━━━ Records for this task

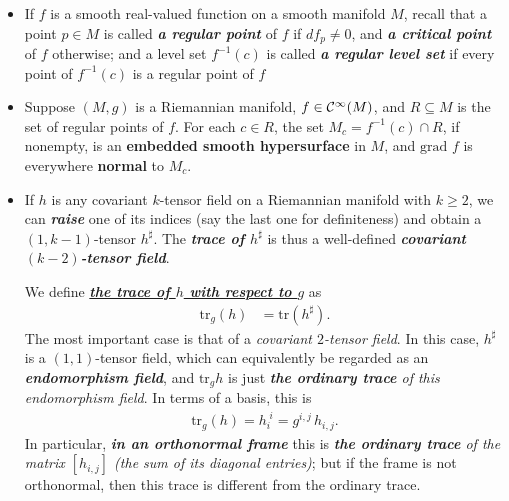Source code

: \documentclass[11pt]{article}
\begin{document}
\begin{itemize}
\item \begin{definition}
If $f$ is a smooth real-valued function on a smooth manifold $M$, recall that a point $p \in M$ is called \emph{\textbf{a regular point}} of $f$ if $df_p \neq 0$, and \emph{\textbf{a critical point}} of $f$ otherwise; and a level set $f^{-1}(c)$ is called \emph{\textbf{a regular level set}} if every point of $f^{-1}(c)$ is a regular point of $f$
\end{definition}

\item \begin{proposition}
Suppose $(M, g)$ is a Riemannian manifold, $f \in {\mathcal C}^{\infty}(M)$, and $R\subseteq M$ is the set of regular points of $f$. For each $c \in R$, the set $M_{c} = f^{-1}(c)\cap R$, if nonempty, is an \textbf{embedded smooth hypersurface} in $M$, and $\text{grad }f$ is everywhere \textbf{normal} to $M_{c}$.
\end{proposition}

\item \begin{remark}
If $h$ is any covariant $k$-tensor field on a Riemannian manifold with $k \ge 2$, we can \emph{\textbf{raise}} one of its indices (say the last one for definiteness) and obtain a $(1, k-1)$-tensor $h^{\sharp}$. The \emph{\textbf{trace of $h^{\sharp}$}} is thus a well-defined \emph{\textbf{covariant $(k-2)$-tensor field}}.

We define \underline{\emph{\textbf{the trace of $h$ with respect to $g$}}} as
\begin{align*}
\text{tr}_{g}(h) &= \text{tr}(h^{\sharp}).
\end{align*}
The most important case is that of a \emph{covariant $2$-tensor field}. In this case, $h^{\sharp}$ is a $(1,1)$-tensor field, which can equivalently be regarded as an \emph{\textbf{endomorphism field}}, and $\text{tr}_g h$ is just \emph{\textbf{the ordinary trace} of this endomorphism field}. In terms of a basis,
this is
\begin{align*}
\text{tr}_g (h) = h_i^{\;i} = g^{i,j}\,h_{i,j}.
\end{align*} In particular, \emph{\textbf{in an orthonormal frame}} this is \emph{\textbf{the ordinary trace} of the matrix $[h_{i,j}]$ (the sum of its diagonal entries)}; but if the frame is not orthonormal, then this trace is different from the ordinary trace.
\end{remark}
\end{itemize}
\end{document}
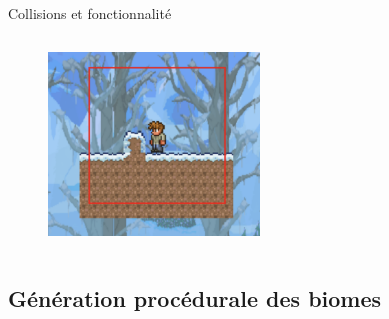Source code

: \documentclass[aspectratio=169]{beamer}
\begin{document}
\begin{frame}{Collisions et fonctionnalité}
\begin{columns}
\begin{column}{0.5\textwidth}
\begin{figure}
            \end{figure}
            \begin{figure}
                \centering
                \captionsetup{format=sanslabel}
                \includegraphics[width=0.5\textwidth]{assets/camera.png}
            \end{figure}
        \end{column}
    \end{columns}
\end{frame}

\subsection{Génération procédurale des biomes}
\end{document}
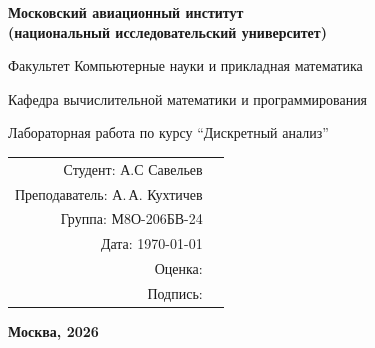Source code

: \begin{titlepage}
\begin{center}
\bfseries
{\Large Московский авиационный институт\\ (национальный исследовательский университет)}

\vspace{48pt}
{\large Факультет Компьютерные науки и прикладная математика}

\vspace{36pt}
{\large Кафедра вычислительной математики и программирования}

\vspace{48pt}
Лабораторная работа  по курсу \enquote{Дискретный анализ}
\end{center}

\vspace{72pt}
\begin{flushright}
\begin{tabular}{rl}
Студент: А.С Савельев \\
Преподаватель: А.\,А. Кухтичев& \\
Группа: М8О-206БВ-24& \\
Дата: \today& \\
Оценка: & \\
Подпись: & \\
\end{tabular}
\end{flushright}

\vfill
\begin{center}
\bfseries
Москва, 2026
\end{center}
\end{titlepage}

\pagebreak
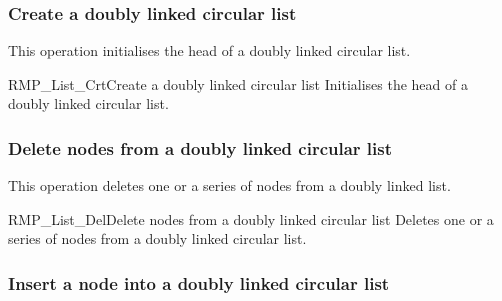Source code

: \subsubsection{Create a doubly linked circular list}

This operation initialises the head of a doubly linked circular list.

\begin{apidesc}{RMP\_List\_Crt}{Create a doubly linked circular list}\label{api:RMP_List_Crt}
    Initialises the head of a doubly linked circular list.
    \begin{apiparams}
    \end{apiparams}
    \begin{apiret}
    \end{apiret}
\end{apidesc}

\subsubsection{Delete nodes from a doubly linked circular list}

This operation deletes one or a series of nodes from a doubly linked list.

\begin{apidesc}{RMP\_List\_Del}{Delete nodes from a doubly linked circular list}\label{api:RMP_List_Del}
    Deletes one or a series of nodes from a doubly linked circular list.
    \begin{apiparams}
    \end{apiparams}
    \begin{apiret}
    \end{apiret}
\end{apidesc}

\subsubsection{Insert a node into a doubly linked circular list}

━━━━━━

* _Work request_: Could you please return each line of the material exactly, dropping the pictures?

* _Result of this exercise_:
Source code

: \documentclass[11pt]{article}
\begin{document}
\begin{itemize}
\item \begin{definition}
If $f$ is a smooth real-valued function on a smooth manifold $M$, recall that a point $p \in M$ is called \emph{\textbf{a regular point}} of $f$ if $df_p \neq 0$, and \emph{\textbf{a critical point}} of $f$ otherwise; and a level set $f^{-1}(c)$ is called \emph{\textbf{a regular level set}} if every point of $f^{-1}(c)$ is a regular point of $f$
\end{definition}

\item \begin{proposition}
Suppose $(M, g)$ is a Riemannian manifold, $f \in {\mathcal C}^{\infty}(M)$, and $R\subseteq M$ is the set of regular points of $f$. For each $c \in R$, the set $M_{c} = f^{-1}(c)\cap R$, if nonempty, is an \textbf{embedded smooth hypersurface} in $M$, and $\text{grad }f$ is everywhere \textbf{normal} to $M_{c}$.
\end{proposition}

\item \begin{remark}
If $h$ is any covariant $k$-tensor field on a Riemannian manifold with $k \ge 2$, we can \emph{\textbf{raise}} one of its indices (say the last one for definiteness) and obtain a $(1, k-1)$-tensor $h^{\sharp}$. The \emph{\textbf{trace of $h^{\sharp}$}} is thus a well-defined \emph{\textbf{covariant $(k-2)$-tensor field}}.

We define \underline{\emph{\textbf{the trace of $h$ with respect to $g$}}} as
\begin{align*}
\text{tr}_{g}(h) &= \text{tr}(h^{\sharp}).
\end{align*}
The most important case is that of a \emph{covariant $2$-tensor field}. In this case, $h^{\sharp}$ is a $(1,1)$-tensor field, which can equivalently be regarded as an \emph{\textbf{endomorphism field}}, and $\text{tr}_g h$ is just \emph{\textbf{the ordinary trace} of this endomorphism field}. In terms of a basis,
this is
\begin{align*}
\text{tr}_g (h) = h_i^{\;i} = g^{i,j}\,h_{i,j}.
\end{align*} In particular, \emph{\textbf{in an orthonormal frame}} this is \emph{\textbf{the ordinary trace} of the matrix $[h_{i,j}]$ (the sum of its diagonal entries)}; but if the frame is not orthonormal, then this trace is different from the ordinary trace.
\end{remark}
\end{itemize}
\end{document}
Source code

: \documentclass[aspectratio=169]{beamer}
\begin{document}
\begin{frame}{Collisions et fonctionnalité}
\begin{columns}
\begin{column}{0.5\textwidth}
\begin{figure}
            \end{figure}
            \begin{figure}
                \centering
                \captionsetup{format=sanslabel}
                \includegraphics[width=0.5\textwidth]{assets/camera.png}
            \end{figure}
        \end{column}
    \end{columns}
\end{frame}

\subsection{Génération procédurale des biomes}
\end{document}
Source code

: \begin{titlepage}
\begin{center}
\bfseries
{\Large Московский авиационный институт\\ (национальный исследовательский университет)}

\vspace{48pt}
{\large Факультет Компьютерные науки и прикладная математика}

\vspace{36pt}
{\large Кафедра вычислительной математики и программирования}

\vspace{48pt}
Лабораторная работа  по курсу \enquote{Дискретный анализ}
\end{center}

\vspace{72pt}
\begin{flushright}
\begin{tabular}{rl}
Студент: А.С Савельев \\
Преподаватель: А.\,А. Кухтичев& \\
Группа: М8О-206БВ-24& \\
Дата: \today& \\
Оценка: & \\
Подпись: & \\
\end{tabular}
\end{flushright}

\vfill
\begin{center}
\bfseries
Москва, 2026
\end{center}
\end{titlepage}

\pagebreak
Source code

: \subsubsection{Create a doubly linked circular list}

This operation initialises the head of a doubly linked circular list.

\begin{apidesc}{RMP\_List\_Crt}{Create a doubly linked circular list}\label{api:RMP_List_Crt}
    Initialises the head of a doubly linked circular list.
    \begin{apiparams}
    \end{apiparams}
    \begin{apiret}
    \end{apiret}
\end{apidesc}

\subsubsection{Delete nodes from a doubly linked circular list}

This operation deletes one or a series of nodes from a doubly linked list.

\begin{apidesc}{RMP\_List\_Del}{Delete nodes from a doubly linked circular list}\label{api:RMP_List_Del}
    Deletes one or a series of nodes from a doubly linked circular list.
    \begin{apiparams}
    \end{apiparams}
    \begin{apiret}
    \end{apiret}
\end{apidesc}

\subsubsection{Insert a node into a doubly linked circular list}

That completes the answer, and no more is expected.